Students from AAU Win Major French Energy Competition · 31. March 2011
A victory ceremony in Paris and inspiration on a tour of Laos. That’s the reward for 24-year-old Kim Clausen and three fellow students from Aalborg University’s Master’s program in Sustainable Energy Planning and Management after defeating 328 teams competing in a major French energy contest for university students and newly graduated engineers.
The competition, Energy Task Force, was sponsored by the major French energy company Electricité de France (EDF) and ran over three weeks. In that time, participants had to imagine that they had landed on a volcanic island, where they had to solve a number of tasks related to energy supply.
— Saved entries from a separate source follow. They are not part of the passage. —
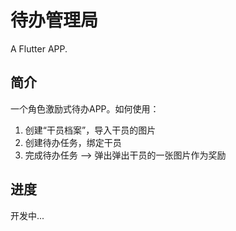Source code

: # 待办管理局

A Flutter APP.

## 简介

一个角色激励式待办APP。如何使用：

1. 创建“干员档案”，导入干员的图片
2. 创建待办任务，绑定干员
3. 完成待办任务 --> 弹出弹出干员的一张图片作为奖励

## 进度

开发中...
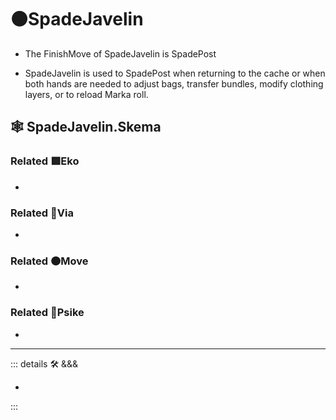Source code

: # 🟠<move>SpadeJavelin</move>

- The FinishMove of SpadeJavelin is SpadePost

- SpadeJavelin is used to SpadePost when returning to the cache or when both hands are needed to adjust bags, transfer bundles, modify clothing layers, or to reload Marka roll.

## 🕸 SpadeJavelin.Skema

### Related 🟩<eko>Eko</eko>

-

### Related 🔻<via>Via</via>

-

### Related 🟠<move>Move</move>

-

### Related 💜<psike>Psike</psike>

-

---

<!-- =================================================== -->
<!-- =================================================== -->
<!-- =================================================== -->
<!-- =================================================== -->
<!-- =================================================== -->
::: details 🛠 <dev>&&&</dev>

-

:::
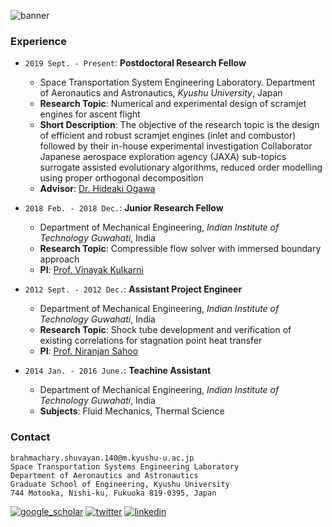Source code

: ![banner](https://user-images.githubusercontent.com/34644464/72253356-60919700-3627-11ea-9537-e5819c77f373.jpg)

### Experience

- `2019 Sept. - Present`: **Postdoctoral Research Fellow**
   - Space Transportation System Engineering Laboratory. Department of Aeronautics and Astronautics, _Kyushu University_, Japan
   - **Research Topic**: Numerical and experimental design of scramjet engines for ascent flight
   - **Short Description**: The objective of the research topic is the design of efficient and robust scramjet engines (inlet and
   combustor) followed by their in-house experimental investigation Collaborator Japanese aerospace exploration agency (JAXA) sub-topics
   surrogate assisted evolutionary algorithms, reduced order modelling using proper orthogonal decomposition
   - **Advisor**: [Dr. Hideaki Ogawa](http://aero.kyushu-u.ac.jp/stsel/about.html)
   
- `2018 Feb. - 2018 Dec.`: **Junior Research Fellow**
   - Department of Mechanical Engineering, _Indian Institute of Technology Guwahati_, India
   - **Research Topic**: Compressible flow solver with immersed boundary approach
   - **PI**: [Prof. Vinayak Kulkarni](https://sites.google.com/site/kulksaero/)

- `2012 Sept. - 2012 Dec.`: **Assistant Project Engineer**
   - Department of Mechanical Engineering, _Indian Institute of Technology Guwahati_, India
   - **Research Topic**: Shock tube development and verification of existing correlations for stagnation point heat transfer
   - **PI**: [Prof. Niranjan Sahoo](https://iitg.irins.org/profile/128417)

- `2014 Jan. - 2016 June.`: **Teachine Assistant**
   - Department of Mechanical Engineering, _Indian Institute of Technology Guwahati_, India
   - **Subjects**: Fluid Mechanics, Thermal Science


### Contact
`brahmachary.shuvayan.140@m.kyushu-u.ac.jp`<br/>
`Space Transportation Systems Engineering Laboratory`<br/>
`Department of Aeronautics and Astronautics`<br/>
`Graduate School of Engineering, Kyushu University`<br/>
`744 Motooka, Nishi-ku, Fukuoka 819-0395, Japan`<br/>

[![google_scholar](https://user-images.githubusercontent.com/34644464/108090987-945aae00-70be-11eb-961c-bcb87e9be50d.png)](https://scholar.google.co.in/citations?user=bPpIoyUAAAAJ&hl=en)
[![twitter](https://user-images.githubusercontent.com/34644464/108089295-c8cd6a80-70bc-11eb-8805-7996c9b44c93.png)](https://twitter.com/b_shuvayan)
[![linkedin](https://user-images.githubusercontent.com/34644464/108090165-ab4cd080-70bd-11eb-881d-c0db7215445e.png)](https://www.linkedin.com/in/shuvayan-brahmachary/)


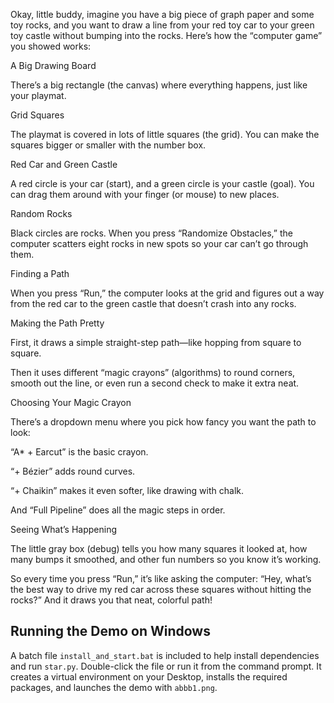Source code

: Okay, little buddy, imagine you have a big piece of graph paper and some toy rocks, and you want to draw a line from your red toy car to your green toy castle without bumping into the rocks. Here’s how the “computer game” you showed works:


A Big Drawing Board

There’s a big rectangle (the canvas) where everything happens, just like your playmat.

Grid Squares

The playmat is covered in lots of little squares (the grid). You can make the squares bigger or smaller with the number box.

Red Car and Green Castle

A red circle is your car (start), and a green circle is your castle (goal). You can drag them around with your finger (or mouse) to new places.

Random Rocks

Black circles are rocks. When you press “Randomize Obstacles,” the computer scatters eight rocks in new spots so your car can’t go through them.

Finding a Path

When you press “Run,” the computer looks at the grid and figures out a way from the red car to the green castle that doesn’t crash into any rocks.

Making the Path Pretty

First, it draws a simple straight-step path—like hopping from square to square.

Then it uses different “magic crayons” (algorithms) to round corners, smooth out the line, or even run a second check to make it extra neat.

Choosing Your Magic Crayon

There’s a dropdown menu where you pick how fancy you want the path to look:

“A* + Earcut” is the basic crayon.

“+ Bézier” adds round curves.

“+ Chaikin” makes it even softer, like drawing with chalk.

And “Full Pipeline” does all the magic steps in order.

Seeing What’s Happening

The little gray box (debug) tells you how many squares it looked at, how many bumps it smoothed, and other fun numbers so you know it’s working.

So every time you press “Run,” it’s like asking the computer: “Hey, what’s the best way to drive my red car across these squares without hitting the rocks?” And it draws you that neat, colorful path!

## Running the Demo on Windows

A batch file `install_and_start.bat` is included to help install dependencies and run `star.py`. Double-click the file or run it from the command prompt. It creates a virtual environment on your Desktop, installs the required packages, and launches the demo with `abbb1.png`.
- Each week we had five different missions. An example would be to calculate whether it would pay in a given situation to invest in a hydroelectric power plant rather than continue with fossil fuels. The tasks in the competition were very similar to what we work with in our study program, so that was a big advantage for us, says a triumphant Kim Clausen.
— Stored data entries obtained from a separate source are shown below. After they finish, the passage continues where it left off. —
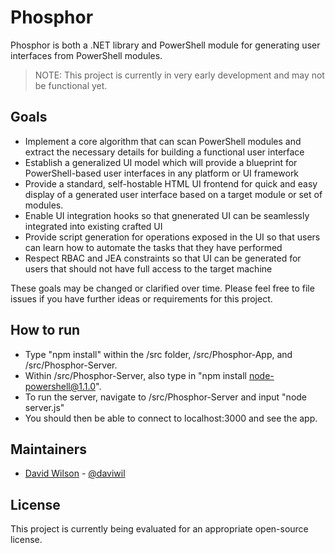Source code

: # Phosphor

Phosphor is both a .NET library and PowerShell module for generating user interfaces from PowerShell
modules.

> NOTE: This project is currently in very early development and may not be functional yet.

## Goals

- Implement a core algorithm that can scan PowerShell modules and extract the necessary
  details for building a functional user interface
- Establish a generalized UI model which will provide a blueprint for PowerShell-based user
  interfaces in any platform or UI framework
- Provide a standard, self-hostable HTML UI frontend for quick and easy display of a generated
  user interface based on a target module or set of modules.
- Enable UI integration hooks so that gnenerated UI can be seamlessly integrated into existing
  crafted UI
- Provide script generation for operations exposed in the UI so that users can learn how to
  automate the tasks that they have performed
- Respect RBAC and JEA constraints so that UI can be generated for users that should not have
  full access to the target machine

These goals may be changed or clarified over time.  Please feel free to file issues if you have
further ideas or requirements for this project.

## How to run
- Type "npm install" within the /src folder, /src/Phosphor-App, and /src/Phosphor-Server.
- Within /src/Phosphor-Server, also type in "npm install node-powershell@1.1.0".
- To run the server, navigate to /src/Phosphor-Server and input "node server.js"
- You should then be able to connect to localhost:3000 and see the app.

## Maintainers

- [David Wilson](https://github.com/daviwil) - [@daviwil](http://twitter.com/daviwil)

## License

This project is currently being evaluated for an appropriate open-source license.
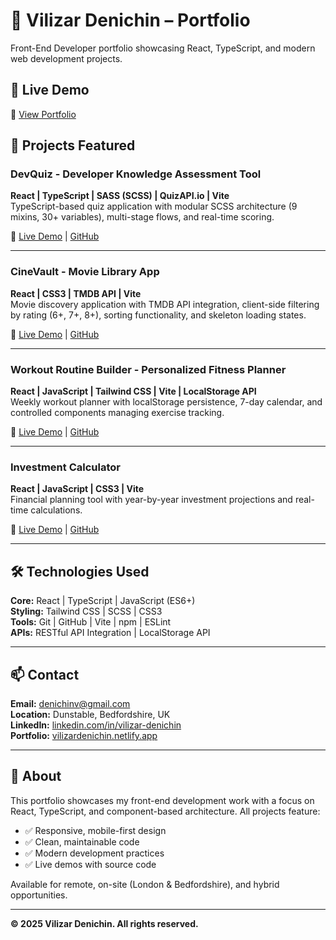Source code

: # 💼 Vilizar Denichin – Portfolio

Front-End Developer portfolio showcasing React, TypeScript, and modern web development projects.

## 🚀 Live Demo

🔗 [View Portfolio](https://vilizardenichin.netlify.app)

## 📌 Projects Featured

### **DevQuiz - Developer Knowledge Assessment Tool**

**React | TypeScript | SASS (SCSS) | QuizAPI.io | Vite**  
TypeScript-based quiz application with modular SCSS architecture (9 mixins, 30+ variables), multi-stage flows, and real-time scoring.

🔗 [Live Demo](https://dev-quiz-v.netlify.app) | [GitHub](https://github.com/denichinv/quiz-app)

---

### **CineVault - Movie Library App**

**React | CSS3 | TMDB API | Vite**  
Movie discovery application with TMDB API integration, client-side filtering by rating (6+, 7+, 8+), sorting functionality, and skeleton loading states.

🔗 [Live Demo](https://cinevaultmoviesapp.netlify.app) | [GitHub](https://github.com/denichinv/CineVault)

---

### **Workout Routine Builder - Personalized Fitness Planner**

**React | JavaScript | Tailwind CSS | Vite | LocalStorage API**  
Weekly workout planner with localStorage persistence, 7-day calendar, and controlled components managing exercise tracking.

🔗 [Live Demo](https://workoutroutinebuilder.netlify.app) | [GitHub](https://github.com/denichinv/workout-routine-builder)

---

### **Investment Calculator**

**React | JavaScript | CSS3 | Vite**  
Financial planning tool with year-by-year investment projections and real-time calculations.

🔗 [Live Demo](https://denichinv.github.io/investment_calculator/) | [GitHub](https://github.com/denichinv/investment_calculator)

---

## 🛠️ Technologies Used

**Core:** React | TypeScript | JavaScript (ES6+)  
**Styling:** Tailwind CSS | SCSS | CSS3  
**Tools:** Git | GitHub | Vite | npm | ESLint  
**APIs:** RESTful API Integration | LocalStorage API

---

## 📫 Contact

**Email:** denichinv@gmail.com  
**Location:** Dunstable, Bedfordshire, UK  
**LinkedIn:** [linkedin.com/in/vilizar-denichin](https://www.linkedin.com/in/vilizar-denichin/)  
**Portfolio:** [vilizardenichin.netlify.app](https://vilizardenichin.netlify.app)

---

## 📄 About

This portfolio showcases my front-end development work with a focus on React, TypeScript, and component-based architecture. All projects feature:

- ✅ Responsive, mobile-first design
- ✅ Clean, maintainable code
- ✅ Modern development practices
- ✅ Live demos with source code

Available for remote, on-site (London & Bedfordshire), and hybrid opportunities.

---

**© 2025 Vilizar Denichin. All rights reserved.**
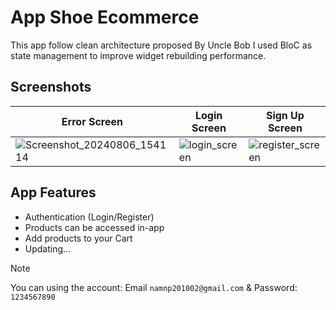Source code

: # App Shoe Ecommerce
This app follow clean architecture proposed By Uncle Bob I used BloC as state management to improve widget rebuilding performance. 

## Screenshots

| Error Screen | Login Screen | Sign Up Screen | Profile Screen |
| ------------ | ------------ | -------------- | ---------------|
| ![Screenshot_20240806_154114](https://github.com/user-attachments/assets/e297fb6f-4142-4d4d-9c07-8a81db70444f) | ![login_screen](https://github.com/user-attachments/assets/39dcea04-e69c-4c73-b824-d8689c163a85)  | ![register_screen](https://github.com/user-attachments/assets/044fd34e-fa0f-45ae-947b-bf3a0017a606) | ![profile_logged](https://github.com/user-attachments/assets/7beb253a-4777-4747-990e-872bafdb91bb) |

## App Features
* Authentication (Login/Register) 
* Products can be accessed in-app 
* Add products to your Cart
* Updating...

> [!NOTE]
> You can using the account: Email `namnp201002@gmail.com` & Password: `1234567890`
His three teammates in the competition, Félix Maire, Maxence Quatrehomme and Alexandre Canet, as the names suggest, are all French AAU students, and there is a natural explanation for this. The program in Sustainable Energy Planning and Management attracts more international than Danish students. According to Kim Clausen, Denmark's good reputation in wind energy is the reason he’s surrounded by French-speaking students.
- In relation to renewable energy, Denmark is a very attractive country for international students to study in. They themselves say that wind energy is a draw and that Denmark is interesting because we seem to be good at getting renewable energy into systems – although I think it has gone much too slowly the last 7 or 8 years, says Kim Clausen.
Conversely, working with the French students and participating in the competition gave him some very un-Danish experiences with nuclear power.
- Nuclear power until now has made up a lot of the French energy supply and one of the missions was to gain an understanding of a nuclear power plant and calculate something about radiation. It was interesting because it’s not something we talk very much about in our program or in Denmark generally, says Kim Clausen.
The four AAU students will be presented as winners of the competition at an event in Paris on April 7-8. First prize is a tour of Laos, including a visit to one of the world's largest hydroelectric power plants on the Nam Theun River.